### Task to carry out:
Using the material below, work out how many lines contain "research". Only the number is wanted.

### Entries provided:
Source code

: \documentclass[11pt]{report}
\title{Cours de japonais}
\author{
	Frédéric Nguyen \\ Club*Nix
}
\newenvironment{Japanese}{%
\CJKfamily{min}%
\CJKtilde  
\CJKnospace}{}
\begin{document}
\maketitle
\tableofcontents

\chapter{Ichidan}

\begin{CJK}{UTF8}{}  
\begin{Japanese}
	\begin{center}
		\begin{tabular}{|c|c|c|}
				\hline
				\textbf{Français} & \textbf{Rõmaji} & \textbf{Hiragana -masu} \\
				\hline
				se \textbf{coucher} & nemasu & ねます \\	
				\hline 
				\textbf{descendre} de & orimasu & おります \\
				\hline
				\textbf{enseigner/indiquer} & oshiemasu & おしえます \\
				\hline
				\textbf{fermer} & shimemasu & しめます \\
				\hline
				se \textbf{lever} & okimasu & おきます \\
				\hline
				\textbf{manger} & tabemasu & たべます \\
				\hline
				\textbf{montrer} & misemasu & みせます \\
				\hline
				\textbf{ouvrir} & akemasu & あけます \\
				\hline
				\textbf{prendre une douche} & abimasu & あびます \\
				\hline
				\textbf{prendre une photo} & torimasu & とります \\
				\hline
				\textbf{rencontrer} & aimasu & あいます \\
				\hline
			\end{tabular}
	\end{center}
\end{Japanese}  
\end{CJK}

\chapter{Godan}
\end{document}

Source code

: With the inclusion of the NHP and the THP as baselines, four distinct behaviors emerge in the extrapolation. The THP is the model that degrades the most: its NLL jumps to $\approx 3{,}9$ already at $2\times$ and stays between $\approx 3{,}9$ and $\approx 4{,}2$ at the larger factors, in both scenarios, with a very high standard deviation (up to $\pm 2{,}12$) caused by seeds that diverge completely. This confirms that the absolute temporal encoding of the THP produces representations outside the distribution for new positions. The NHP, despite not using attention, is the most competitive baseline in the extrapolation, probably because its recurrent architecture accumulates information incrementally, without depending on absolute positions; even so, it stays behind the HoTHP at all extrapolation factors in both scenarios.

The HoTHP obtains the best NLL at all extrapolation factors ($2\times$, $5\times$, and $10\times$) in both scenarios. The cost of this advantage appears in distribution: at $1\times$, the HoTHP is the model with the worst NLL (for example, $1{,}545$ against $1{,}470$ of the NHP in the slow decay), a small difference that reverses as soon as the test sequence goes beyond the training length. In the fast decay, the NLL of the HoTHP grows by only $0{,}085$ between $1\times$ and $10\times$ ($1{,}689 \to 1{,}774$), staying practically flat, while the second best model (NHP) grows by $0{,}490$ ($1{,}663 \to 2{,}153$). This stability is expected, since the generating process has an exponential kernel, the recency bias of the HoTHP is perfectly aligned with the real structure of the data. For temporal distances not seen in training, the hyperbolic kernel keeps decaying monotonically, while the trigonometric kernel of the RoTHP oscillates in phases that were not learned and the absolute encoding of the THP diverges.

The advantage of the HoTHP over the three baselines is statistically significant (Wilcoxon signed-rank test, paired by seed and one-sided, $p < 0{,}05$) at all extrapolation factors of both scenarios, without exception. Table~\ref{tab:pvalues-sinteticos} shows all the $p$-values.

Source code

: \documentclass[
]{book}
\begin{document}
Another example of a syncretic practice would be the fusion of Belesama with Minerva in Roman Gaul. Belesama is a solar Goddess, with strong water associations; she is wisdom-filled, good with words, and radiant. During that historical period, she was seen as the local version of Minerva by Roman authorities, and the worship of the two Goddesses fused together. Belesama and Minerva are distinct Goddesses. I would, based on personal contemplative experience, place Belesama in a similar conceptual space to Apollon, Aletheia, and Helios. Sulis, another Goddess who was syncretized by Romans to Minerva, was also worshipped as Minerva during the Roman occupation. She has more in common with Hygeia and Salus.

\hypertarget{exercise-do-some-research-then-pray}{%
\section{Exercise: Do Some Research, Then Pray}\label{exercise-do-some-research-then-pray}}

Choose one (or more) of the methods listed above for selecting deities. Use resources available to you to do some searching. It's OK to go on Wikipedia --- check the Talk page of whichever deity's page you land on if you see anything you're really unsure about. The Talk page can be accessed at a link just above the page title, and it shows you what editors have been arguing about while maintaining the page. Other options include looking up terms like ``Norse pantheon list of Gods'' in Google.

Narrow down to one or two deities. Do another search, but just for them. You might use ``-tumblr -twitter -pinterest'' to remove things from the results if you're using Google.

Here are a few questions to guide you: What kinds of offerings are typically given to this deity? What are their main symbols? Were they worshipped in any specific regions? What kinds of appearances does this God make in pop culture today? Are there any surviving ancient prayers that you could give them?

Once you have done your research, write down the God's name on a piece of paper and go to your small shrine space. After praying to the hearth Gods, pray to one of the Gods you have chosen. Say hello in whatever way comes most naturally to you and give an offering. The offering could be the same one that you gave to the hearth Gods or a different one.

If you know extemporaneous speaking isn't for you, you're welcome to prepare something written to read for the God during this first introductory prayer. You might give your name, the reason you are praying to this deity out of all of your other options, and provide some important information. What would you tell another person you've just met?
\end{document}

### Expected answer:
3